Article 5: Trends in mortality from ischemic heart disease in Canada, 1986–2000 |
Authors: Jinfu Hu, Chris Waters, Ann-Marie Ugnat, Jonathan Horne, Ian Szuto, Marie Desmeules and Howard Morrison |
Abstract:
This study examined trends in ischemic heart disease (IHD) mortality rates in Canada
from 1986 to 2000, including analyses at the county level. The study population comprised
Canadians aged 35 and over. Age-standardized mortality rates (ASMRs) were computed.

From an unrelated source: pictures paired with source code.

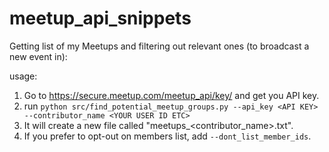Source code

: # meetup_api_snippets

Getting list of my Meetups and filtering out relevant ones (to broadcast a new event in):

usage:

1. Go to https://secure.meetup.com/meetup_api/key/ and get you API key.
2. run `python src/find_potential_meetup_groups.py --api_key <API KEY> --contributor_name <YOUR USER ID ETC>`
3. It will create a new file called "meetups_<contributor_name>.txt".
4. If you prefer to opt-out on members list, add `--dont_list_member_ids`.
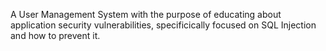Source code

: A User Management System with the purpose of educating about application security vulnerabilities, specificically focused on SQL Injection and how to prevent it.

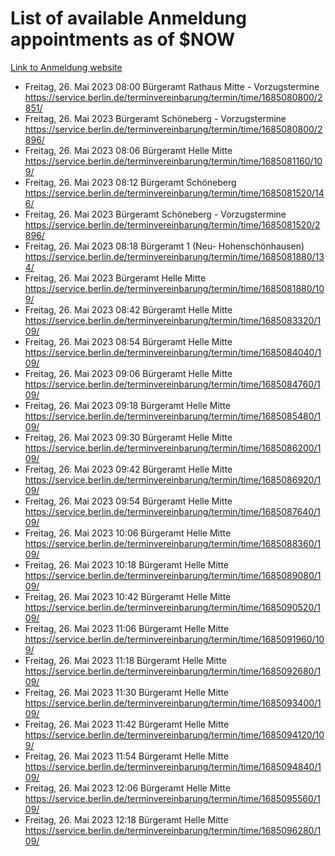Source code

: # List of available Anmeldung appointments as of $NOW
[Link to Anmeldung website](https://service.berlin.de/terminvereinbarung/termin/tag.php?termin=1&anliegen[]=120686&dienstleisterlist=122210,122217,327316,122219,327312,122227,327314,122231,327346,122243,327348,122254,122252,329742,122260,329745,122262,329748,122271,327278,122273,327274,122277,327276,330436,122280,327294,122282,327290,122284,327292,122291,327270,122285,327266,122286,327264,122296,327268,150230,329760,122297,327286,122294,327284,122312,329763,122314,329775,122304,327330,122311,327334,122309,327332,317869,122281,327352,122279,329772,122283,122276,327324,122274,327326,122267,329766,122246,327318,122251,327320,122257,327322,122208,327298,122226,327300&herkunft=http%3A%2F%2Fservice.berlin.de%2Fdienstleistung%2F120686%2F)
- Freitag, 26. Mai 2023 08:00 Bürgeramt Rathaus Mitte - Vorzugstermine https://service.berlin.de/terminvereinbarung/termin/time/1685080800/2851/
- Freitag, 26. Mai 2023  Bürgeramt Schöneberg - Vorzugstermine https://service.berlin.de/terminvereinbarung/termin/time/1685080800/2896/
- Freitag, 26. Mai 2023 08:06 Bürgeramt Helle Mitte https://service.berlin.de/terminvereinbarung/termin/time/1685081160/109/
- Freitag, 26. Mai 2023 08:12 Bürgeramt Schöneberg https://service.berlin.de/terminvereinbarung/termin/time/1685081520/146/
- Freitag, 26. Mai 2023  Bürgeramt Schöneberg - Vorzugstermine https://service.berlin.de/terminvereinbarung/termin/time/1685081520/2896/
- Freitag, 26. Mai 2023 08:18 Bürgeramt 1 (Neu- Hohenschönhausen) https://service.berlin.de/terminvereinbarung/termin/time/1685081880/134/
- Freitag, 26. Mai 2023  Bürgeramt Helle Mitte https://service.berlin.de/terminvereinbarung/termin/time/1685081880/109/
- Freitag, 26. Mai 2023 08:42 Bürgeramt Helle Mitte https://service.berlin.de/terminvereinbarung/termin/time/1685083320/109/
- Freitag, 26. Mai 2023 08:54 Bürgeramt Helle Mitte https://service.berlin.de/terminvereinbarung/termin/time/1685084040/109/
- Freitag, 26. Mai 2023 09:06 Bürgeramt Helle Mitte https://service.berlin.de/terminvereinbarung/termin/time/1685084760/109/
- Freitag, 26. Mai 2023 09:18 Bürgeramt Helle Mitte https://service.berlin.de/terminvereinbarung/termin/time/1685085480/109/
- Freitag, 26. Mai 2023 09:30 Bürgeramt Helle Mitte https://service.berlin.de/terminvereinbarung/termin/time/1685086200/109/
- Freitag, 26. Mai 2023 09:42 Bürgeramt Helle Mitte https://service.berlin.de/terminvereinbarung/termin/time/1685086920/109/
- Freitag, 26. Mai 2023 09:54 Bürgeramt Helle Mitte https://service.berlin.de/terminvereinbarung/termin/time/1685087640/109/
- Freitag, 26. Mai 2023 10:06 Bürgeramt Helle Mitte https://service.berlin.de/terminvereinbarung/termin/time/1685088360/109/
- Freitag, 26. Mai 2023 10:18 Bürgeramt Helle Mitte https://service.berlin.de/terminvereinbarung/termin/time/1685089080/109/
- Freitag, 26. Mai 2023 10:42 Bürgeramt Helle Mitte https://service.berlin.de/terminvereinbarung/termin/time/1685090520/109/
- Freitag, 26. Mai 2023 11:06 Bürgeramt Helle Mitte https://service.berlin.de/terminvereinbarung/termin/time/1685091960/109/
- Freitag, 26. Mai 2023 11:18 Bürgeramt Helle Mitte https://service.berlin.de/terminvereinbarung/termin/time/1685092680/109/
- Freitag, 26. Mai 2023 11:30 Bürgeramt Helle Mitte https://service.berlin.de/terminvereinbarung/termin/time/1685093400/109/
- Freitag, 26. Mai 2023 11:42 Bürgeramt Helle Mitte https://service.berlin.de/terminvereinbarung/termin/time/1685094120/109/
- Freitag, 26. Mai 2023 11:54 Bürgeramt Helle Mitte https://service.berlin.de/terminvereinbarung/termin/time/1685094840/109/
- Freitag, 26. Mai 2023 12:06 Bürgeramt Helle Mitte https://service.berlin.de/terminvereinbarung/termin/time/1685095560/109/
- Freitag, 26. Mai 2023 12:18 Bürgeramt Helle Mitte https://service.berlin.de/terminvereinbarung/termin/time/1685096280/109/
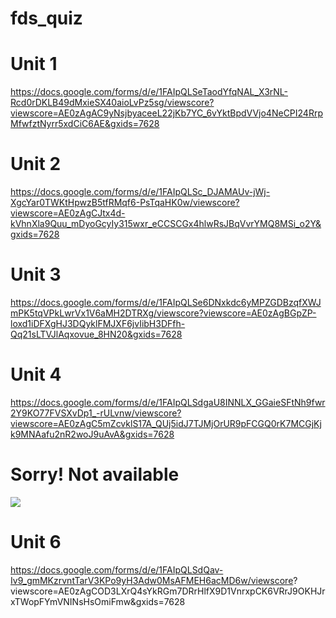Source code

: # fds_quiz

# Unit 1
https://docs.google.com/forms/d/e/1FAIpQLSeTaodYfqNAL_X3rNL-Rcd0rDKLB49dMxieSX40aioLvPz5sg/viewscore?viewscore=AE0zAgAC9yNsjbyaceeL22jKb7YC_6vYktBpdVVjo4NeCPI24RrpMfwfztNyrr5xdCiC6AE&gxids=7628

# Unit 2
https://docs.google.com/forms/d/e/1FAIpQLSc_DJAMAUv-jWj-XgcYar0TWKtHpwzB5tfRMqf6-PsTqaHK0w/viewscore?viewscore=AE0zAgCJtx4d-kVhnXla9Quu_mDyoGcyIy315wxr_eCCSCGx4hlwRsJBqVvrYMQ8MSi_o2Y&gxids=7628

# Unit 3
https://docs.google.com/forms/d/e/1FAIpQLSe6DNxkdc6yMPZGDBzqfXWJmPK5tqVPkLwrVx1V6aMH2DTRXg/viewscore?viewscore=AE0zAgBGpZP-loxd1iDFXgHJ3DQyklFMJXF6jvIibH3DFfh-Qq21sLTVJlAqxovue_8HN20&gxids=7628

# Unit 4
https://docs.google.com/forms/d/e/1FAIpQLSdgaU8INNLX_GGaieSFtNh9fwr2Y9KO77FVSXvDp1_-rULvnw/viewscore?viewscore=AE0zAgC5mZcvklS17A_QUj5idJ7TJMjOrUR9pFCGQ0rK7MCGjKjk9MNAafu2nR2woJ9uAvA&gxids=7628

# Sorry! Not available
![](https://media.giphy.com/media/3ohA2ZD9EkeK2AyfdK/giphy.gif)

# Unit 6
https://docs.google.com/forms/d/e/1FAIpQLSdQav-Iv9_gmMKzrvntTarV3KPo9yH3Adw0MsAFMEH6acMD6w/viewscore?          viewscore=AE0zAgCOD3LXrQ4sYkRGm7DRrHlfX9D1VnrxpCK6VRrJ9OKHJrxTWopFYmVNINsHsOmiFmw&gxids=7628
 
 

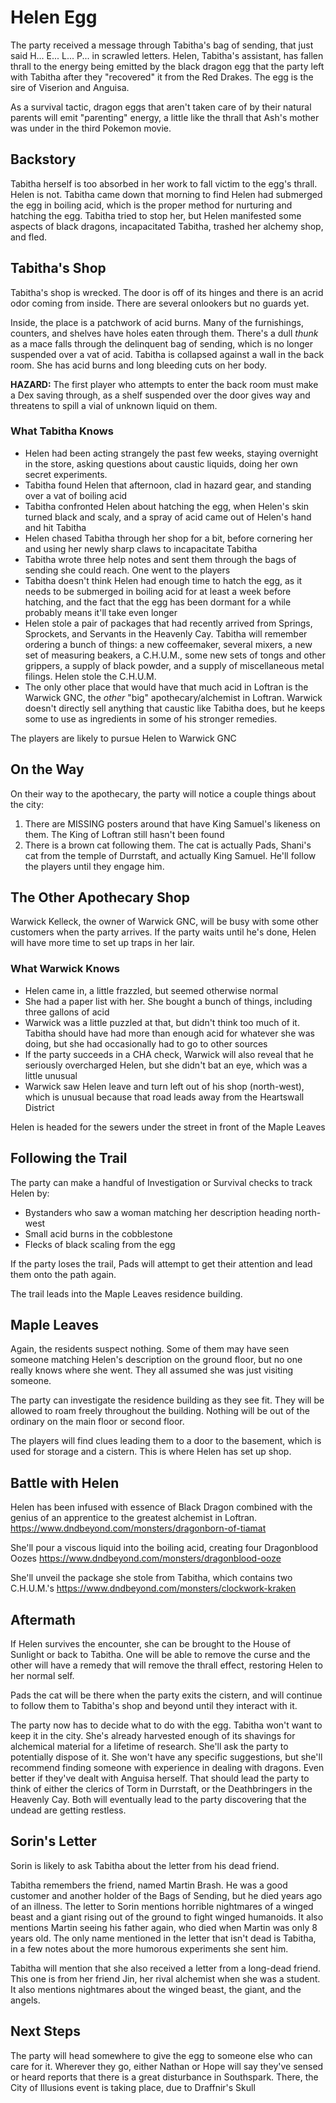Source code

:# Helen Egg
The party received a message through Tabitha's bag of sending, that just said H... E... L... P... in scrawled letters. Helen, Tabitha's assistant, has fallen thrall to the energy being emitted by the black dragon egg that the party left with Tabitha after they "recovered" it from the Red Drakes. The egg is the sire of Viserion and Anguisa.

As a survival tactic, dragon eggs that aren't taken care of by their natural parents will emit "parenting" energy, a little like the thrall that Ash's mother was under in the third Pokemon movie.

## Backstory
Tabitha herself is too absorbed in her work to fall victim to the egg's thrall. Helen is not. Tabitha came down that morning to find Helen had submerged the egg in boiling acid, which is the proper method for nurturing and hatching the egg. Tabitha tried to stop her, but Helen manifested some aspects of black dragons, incapacitated Tabitha, trashed her alchemy shop, and fled.

## Tabitha's Shop
Tabitha's shop is wrecked. The door is off of its hinges and there is an acrid odor coming from inside. There are several onlookers but no guards yet.

Inside, the place is a patchwork of acid burns. Many of the furnishings, counters, and shelves have holes eaten through them. There's a dull *thunk* as a mace falls through the delinquent bag of sending, which is no longer suspended over a vat of acid. Tabitha is collapsed against a wall in the back room. She has acid burns and long bleeding cuts on her body.

**HAZARD:** The first player who attempts to enter the back room must make a Dex saving through, as a shelf suspended over the door gives way and threatens to spill a vial of unknown liquid on them.

### What Tabitha Knows
* Helen had been acting strangely the past few weeks, staying overnight in the store, asking questions about caustic liquids, doing her own secret experiments.
* Tabitha found Helen that afternoon, clad in hazard gear, and standing over a vat of boiling acid
* Tabitha confronted Helen about hatching the egg, when Helen's skin turned black and scaly, and a spray of acid came out of Helen's hand and hit Tabitha
* Helen chased Tabitha through her shop for a bit, before cornering her and using her newly sharp claws to incapacitate Tabitha
* Tabitha wrote three help notes and sent them through the bags of sending she could reach. One went to the players
* Tabitha doesn't think Helen had enough time to hatch the egg, as it needs to be submerged in boiling acid for at least a week before hatching, and the fact that the egg has been dormant for a while probably means it'll take even longer
* Helen stole a pair of packages that had recently arrived from Springs, Sprockets, and Servants in the Heavenly Cay. Tabitha will remember ordering a bunch of things: a new coffeemaker, several mixers, a new set of measuring beakers, a C.H.U.M., some new sets of tongs and other grippers, a supply of black powder, and a supply of miscellaneous metal filings. Helen stole the C.H.U.M.
* The only other place that would have that much acid in Loftran is the Warwick GNC, the *other* "big" apothecary/alchemist in Loftran. Warwick doesn't directly sell anything that caustic like Tabitha does, but he keeps some to use as ingredients in some of his stronger remedies.

The players are likely to pursue Helen to Warwick GNC

## On the Way
On their way to the apothecary, the party will notice a couple things about the city:
1. There are MISSING posters around that have King Samuel's likeness on them. The King of Loftran still hasn't been found
2. There is a brown cat following them. The cat is actually Pads, Shani's cat from the temple of Durrstaft, and actually King Samuel. He'll follow the players until they engage him.

## The Other Apothecary Shop
Warwick Kelleck, the owner of Warwick GNC, will be busy with some other customers when the party arrives. If the party waits until he's done, Helen will have more time to set up traps in her lair.

### What Warwick Knows
* Helen came in, a little frazzled, but seemed otherwise normal
* She had a paper list with her. She bought a bunch of things, including three gallons of acid
* Warwick was a little puzzled at that, but didn't think too much of it. Tabitha should have had more than enough acid for whatever she was doing, but she had occasionally had to go to other sources
* If the party succeeds in a CHA check, Warwick will also reveal that he seriously overcharged Helen, but she didn't bat an eye, which was a little unusual
* Warwick saw Helen leave and turn left out of his shop (north-west), which is unusual because that road leads away from the Heartswall District

Helen is headed for the sewers under the street in front of the Maple Leaves

## Following the Trail
The party can make a handful of Investigation or Survival checks to track Helen by:
* Bystanders who saw a woman matching her description heading north-west
* Small acid burns in the cobblestone
* Flecks of black scaling from the egg

If the party loses the trail, Pads will attempt to get their attention and lead them onto the path again.

The trail leads into the Maple Leaves residence building.

## Maple Leaves
Again, the residents suspect nothing. Some of them may have seen someone matching Helen's description on the ground floor, but no one really knows where she went. They all assumed she was just visiting someone.

The party can investigate the residence building as they see fit. They will be allowed to roam freely throughout the building. Nothing will be out of the ordinary on the main floor or second floor.

The players will find clues leading them to a door to the basement, which is used for storage and a cistern. This is where Helen has set up shop.

## Battle with Helen
Helen has been infused with essence of Black Dragon combined with the genius of an apprentice to the greatest alchemist in Loftran.
https://www.dndbeyond.com/monsters/dragonborn-of-tiamat

She'll pour a viscous liquid into the boiling acid, creating four Dragonblood Oozes
https://www.dndbeyond.com/monsters/dragonblood-ooze

She'll unveil the package she stole from Tabitha, which contains two C.H.U.M.'s
https://www.dndbeyond.com/monsters/clockwork-kraken

## Aftermath
If Helen survives the encounter, she can be brought to the House of Sunlight or back to Tabitha. One will be able to remove the curse and the other will have a remedy that will remove the thrall effect, restoring Helen to her normal self.

Pads the cat will be there when the party exits the cistern, and will continue to follow them to Tabitha's shop and beyond until they interact with it.

The party now has to decide what to do with the egg. Tabitha won't want to keep it in the city. She's already harvested enough of its shavings for alchemical material for a lifetime of research. She'll ask the party to potentially dispose of it. She won't have any specific suggestions, but she'll recommend finding someone with experience in dealing with dragons. Even better if they've dealt with Anguisa herself. That should lead the party to think of either the clerics of Torm in Durrstaft, or the Deathbringers in the Heavenly Cay. Both will eventually lead to the party discovering that the undead are getting restless.

## Sorin's Letter
Sorin is likely to ask Tabitha about the letter from his dead friend.

Tabitha remembers the friend, named Martin Brash. He was a good customer and another holder of the Bags of Sending, but he died years ago of an illness. The letter to Sorin mentions horrible nightmares of a winged beast and a giant rising out of the ground to fight winged humanoids. It also mentions Martin seeing his father again, who died when Martin was only 8 years old. The only name mentioned in the letter that isn't dead is Tabitha, in a few notes about the more humorous experiments she sent him.

Tabitha will mention that she also received a letter from a long-dead friend. This one is from her friend Jin, her rival alchemist when she was a student. It also mentions nightmares about the winged beast, the giant, and the angels.

## Next Steps
The party will head somewhere to give the egg to someone else who can care for it. Wherever they go, either Nathan or Hope will say they've sensed or heard reports that there is a great disturbance in Southspark. There, the City of Illusions event is taking place, due to Draffnir's Skull
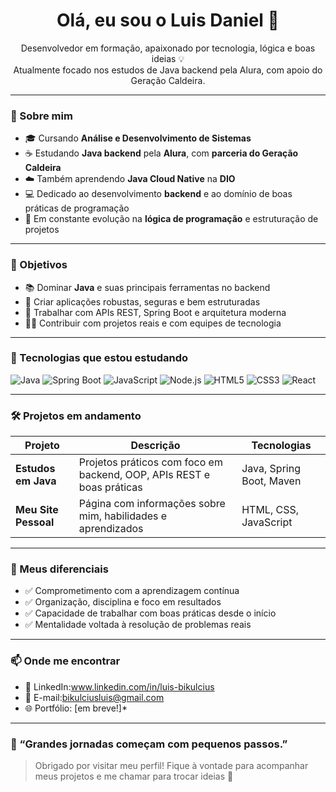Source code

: <h1 align="center">Olá, eu sou o Luis Daniel 👋</h1>

<p align="center">
  Desenvolvedor em formação, apaixonado por tecnologia, lógica e boas ideias 💡<br/>
  Atualmente focado nos estudos de Java backend pela Alura, com apoio do Geração Caldeira.
</p>

---

### 🚀 Sobre mim

- 🎓 Cursando **Análise e Desenvolvimento de Sistemas**
- ☕ Estudando **Java backend** pela **Alura**, com **parceria do Geração Caldeira**
- ☁️ Também aprendendo **Java Cloud Native** na **DIO**
- 💻 Dedicado ao desenvolvimento **backend** e ao domínio de boas práticas de programação
- 🧠 Em constante evolução na **lógica de programação** e estruturação de projetos

---

### 📌 Objetivos

- 📚 Dominar **Java** e suas principais ferramentas no backend
- 🚀 Criar aplicações robustas, seguras e bem estruturadas
- 🔗 Trabalhar com APIs REST, Spring Boot e arquitetura moderna
- 👨‍💻 Contribuir com projetos reais e com equipes de tecnologia

---

### 🧰 Tecnologias que estou estudando

![Java](https://img.shields.io/badge/-Java-007396?style=flat&logo=java&logoColor=white)
![Spring Boot](https://img.shields.io/badge/-Spring%20Boot-6DB33F?style=flat&logo=spring-boot&logoColor=white)
![JavaScript](https://img.shields.io/badge/-JavaScript-F7DF1E?style=flat&logo=javascript&logoColor=black)
![Node.js](https://img.shields.io/badge/-Node.js-339933?style=flat&logo=nodedotjs&logoColor=white)
![HTML5](https://img.shields.io/badge/-HTML5-E34F26?style=flat&logo=html5&logoColor=white)
![CSS3](https://img.shields.io/badge/-CSS3-1572B6?style=flat&logo=css3&logoColor=white)
![React](https://img.shields.io/badge/-React-20232A?style=flat&logo=react&logoColor=61DAFB)

---

### 🛠️ Projetos em andamento

| Projeto | Descrição | Tecnologias |
|--------|-----------|-------------|
| **Estudos em Java** | Projetos práticos com foco em backend, OOP, APIs REST e boas práticas | Java, Spring Boot, Maven |
| **Meu Site Pessoal** | Página com informações sobre mim, habilidades e aprendizados | HTML, CSS, JavaScript |

---

### 📌 Meus diferenciais

- ✅ Comprometimento com a aprendizagem contínua
- ✅ Organização, disciplina e foco em resultados
- ✅ Capacidade de trabalhar com boas práticas desde o início
- ✅ Mentalidade voltada à resolução de problemas reais

---

### 📫 Onde me encontrar

- 💼 LinkedIn:www.linkedin.com/in/luis-bikulcius
- 📧 E-mail:bikulciusluis@gmail.com
- 🌐 Portfólio: [em breve!]*

---

### 🌱 “Grandes jornadas começam com pequenos passos.”

> Obrigado por visitar meu perfil! Fique à vontade para acompanhar meus projetos e me chamar para trocar ideias 🚀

Linear regression and Poisson regression were used to calculate average annual percentage
change (AAPC) by age, sex, county and province. A substantial decrease in mortality
rates was observed in those aged 35 and over for both sexes; the AAPC indicated a decline
of 3.44 percent for males and 3.42 percent for females. The ASMRs were plotted for three
time periods; the rates increased with each successive age group and decreased with each
consecutive time period for both sexes. A significant decline in the IHD mortality rate was
found in 47.2 percent and 46.9 percent of the counties among males and females, respectively;
those counties had a statistically significant lower prevalence of daily smoking in
both genders, and obese in females only. Only two counties showed a significant increase
in the ASMRs of IHD in males and females, respectively. Enhanced prevention and control
strategies should be considered to address IHD in countries where more modest decreases
(or no decrease at all) in IHD mortality have been observed.